Parents and taxpayers with qualifying children can get a federal tax credit (75% of cost, up to $300/year through 2030) that lowers the out‑of‑pocket cost of serialized firearm safety devices and includes protections against intrusive IRS inquiries and broad interagency sharing, making safe‑storage upgrades more affordable and privacy‑protected.
Students, teachers, and school staff stand to experience safer school environments because the bill funds certified de‑escalation training, requires/encourages trained school safety specialists and SROs, and expands access to confidential mental‑health services for expelled students and their families.
All parents of schoolchildren will receive standardized guidance about purchasing and using gun safety devices, and the same official school‑safety guidance will be made broadly available on common social platforms, increasing awareness and speeding dissemination of safety notices.
Schools, local and state governments, and federal agencies will face additional administrative and fiscal burdens (delivering notices, hiring/training staff, administering grants, posting guidance, and implementing a new tax credit), shifting costs to already strained budgets.
Low‑income households may receive little or no benefit because the credit is nonrefundable, capped at $300, and phased out by income, meaning the people most in need of affordable safety options could be left out.
Requiring receipts or device serial numbers and restricting qualifying devices to those with federally defined serials could exclude commonly used safety options and raise privacy concerns for filers who must provide device identifiers.

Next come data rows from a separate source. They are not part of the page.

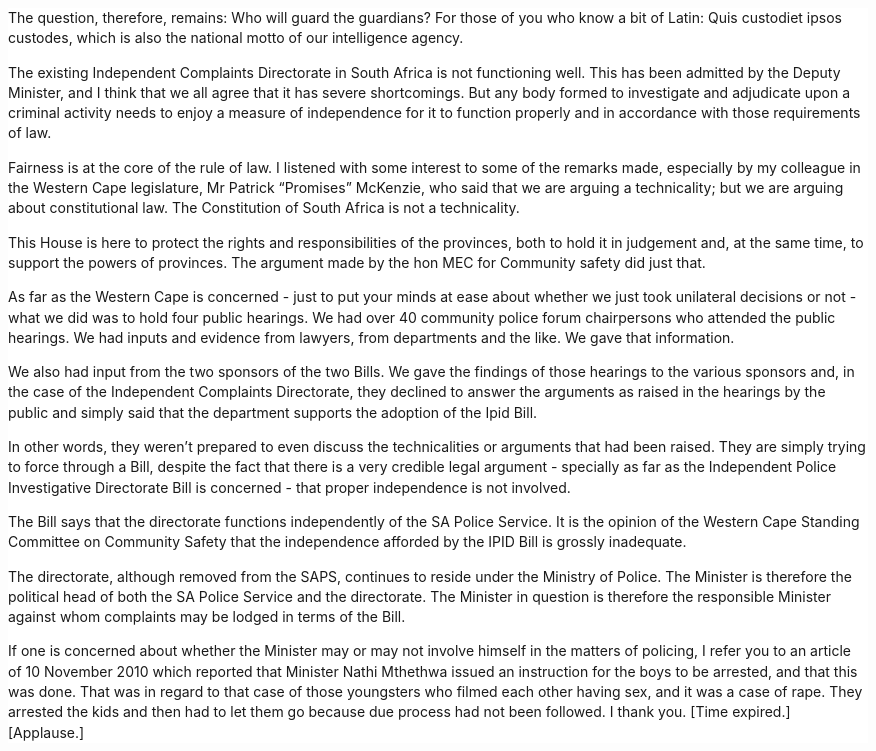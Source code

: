 The question, therefore, remains: Who will guard the guardians? For those
of you who know a bit of Latin: Quis custodiet ipsos custodes, which is
also the national motto of our intelligence agency.

The existing Independent Complaints Directorate in South Africa is not
functioning well. This has been admitted by the Deputy Minister, and I
think that we all agree that it has severe shortcomings. But any body
formed to investigate and adjudicate upon a criminal activity needs to
enjoy a measure of independence for it to function properly and in
accordance with those requirements of law.

Fairness is at the core of the rule of law. I listened with some interest
to some of the remarks made, especially by my colleague in the Western Cape
legislature, Mr Patrick “Promises” McKenzie, who said that we are arguing a
technicality; but we are arguing about constitutional law. The Constitution
of South Africa is not a technicality.

This House is here to protect the rights and responsibilities of the
provinces, both to hold it in judgement and, at the same time, to support
the powers of provinces. The argument made by the hon MEC for Community
safety did just that.

As far as the Western Cape is concerned - just to put your minds at ease
about whether we just took unilateral decisions or not - what we did was to
hold four public hearings. We had over 40 community police forum
chairpersons who attended the public hearings. We had inputs and evidence
from lawyers, from departments and the like. We gave that information.

We also had input from the two sponsors of the two Bills. We gave the
findings of those hearings to the various sponsors and, in the case of the
Independent Complaints Directorate, they declined to answer the arguments
as raised in the hearings by the public and simply said that the department
supports the adoption of the Ipid Bill.

In other words, they weren’t prepared to even discuss the technicalities or
arguments that had been raised. They are simply trying to force through a
Bill, despite the fact that there is a very credible legal argument -
specially as far as the Independent Police Investigative Directorate Bill
is concerned - that proper independence is not involved.

The Bill says that the directorate functions independently of the SA Police
Service. It is the opinion of the Western Cape Standing Committee on
Community Safety that the independence afforded by the IPID Bill is grossly
inadequate.

The directorate, although removed from the SAPS, continues to reside under
the Ministry of Police. The Minister is therefore the political head of
both the SA Police Service and the directorate. The Minister in question is
therefore the responsible Minister against whom complaints may be lodged in
terms of the Bill.

If one is concerned about whether the Minister may or may not involve
himself in the matters of policing, I refer you to an article of
10 November 2010 which reported that Minister Nathi Mthethwa issued an
instruction for the boys to be arrested, and that this was done. That was
in regard to that case of those youngsters who filmed each other having
sex, and it was a case of rape. They arrested the kids and then had to let
them go because due process had not been followed. I thank you. [Time
expired.] [Applause.]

Based on analysis of 7 sections of legislative text.
Requires schools to notify parents about firearm safety devices; creates a 75% (max $300) tax credit through 2030; adds IRS confidentiality; expands de‑escalation, SRO training, and SchoolSafety.gov outreach.

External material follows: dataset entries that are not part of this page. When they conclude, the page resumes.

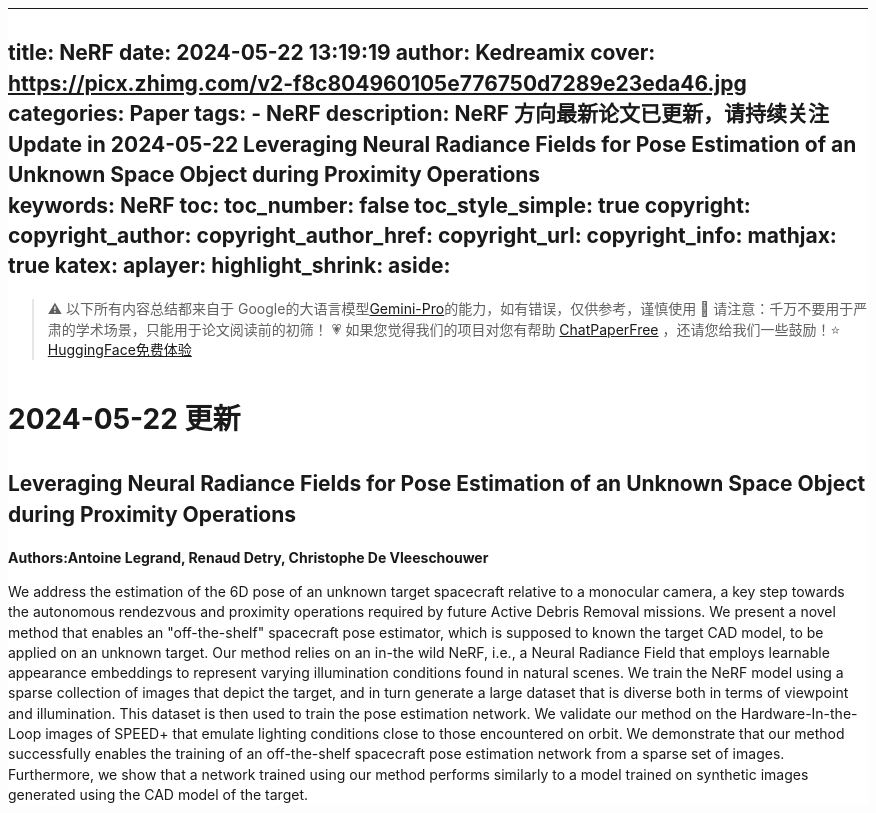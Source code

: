 
---
title: NeRF
date: 2024-05-22 13:19:19
author: Kedreamix
cover: https://picx.zhimg.com/v2-f8c804960105e776750d7289e23eda46.jpg
categories: Paper
tags:
    - NeRF
description: NeRF 方向最新论文已更新，请持续关注 Update in 2024-05-22  Leveraging Neural Radiance Fields for Pose Estimation of an Unknown   Space Object during Proximity Operations  
keywords: NeRF
toc:
toc_number: false
toc_style_simple: true
copyright:
copyright_author:
copyright_author_href:
copyright_url:
copyright_info:
mathjax: true
katex:
aplayer:
highlight_shrink:
aside:
---

>⚠️ 以下所有内容总结都来自于 Google的大语言模型[Gemini-Pro](https://ai.google.dev/)的能力，如有错误，仅供参考，谨慎使用
>🔴 请注意：千万不要用于严肃的学术场景，只能用于论文阅读前的初筛！
>💗 如果您觉得我们的项目对您有帮助 [ChatPaperFree](https://github.com/Kedreamix/ChatPaperFree) ，还请您给我们一些鼓励！⭐️ [HuggingFace免费体验](https://huggingface.co/spaces/Kedreamix/ChatPaperFree)

# 2024-05-22 更新


## Leveraging Neural Radiance Fields for Pose Estimation of an Unknown   Space Object during Proximity Operations

**Authors:Antoine Legrand, Renaud Detry, Christophe De Vleeschouwer**

We address the estimation of the 6D pose of an unknown target spacecraft relative to a monocular camera, a key step towards the autonomous rendezvous and proximity operations required by future Active Debris Removal missions. We present a novel method that enables an "off-the-shelf" spacecraft pose estimator, which is supposed to known the target CAD model, to be applied on an unknown target. Our method relies on an in-the wild NeRF, i.e., a Neural Radiance Field that employs learnable appearance embeddings to represent varying illumination conditions found in natural scenes. We train the NeRF model using a sparse collection of images that depict the target, and in turn generate a large dataset that is diverse both in terms of viewpoint and illumination. This dataset is then used to train the pose estimation network. We validate our method on the Hardware-In-the-Loop images of SPEED+ that emulate lighting conditions close to those encountered on orbit. We demonstrate that our method successfully enables the training of an off-the-shelf spacecraft pose estimation network from a sparse set of images. Furthermore, we show that a network trained using our method performs similarly to a model trained on synthetic images generated using the CAD model of the target.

Introduced January 7, 2026 by John James · Last progress January 7, 2026
Requires federally funded school districts to send every parent a notice advising them about purchasing and using serial-numbered firearm safety devices and directs the Secret Service to provide model guidance for those notices. Creates a nonrefundable tax credit that covers 75% of the cost of qualifying gun safety devices (up to $300 per taxpayer, subject to income phaseout) for tax years after 2025 through 2030, and adds confidentiality rules limiting IRS disclosure of return information tied to that credit. Also expands school safety provisions: requires state support for de-escalation training and school safety specialists or trained school resource officers, authorizes grants to create State-standardized SRO training where lacking, requires confidential virtual/phone mental health services for expelled students and parents who cannot afford them, and directs several Federal agencies to expand SchoolSafety.gov social media and post the guidance used for parent notices within 180 days.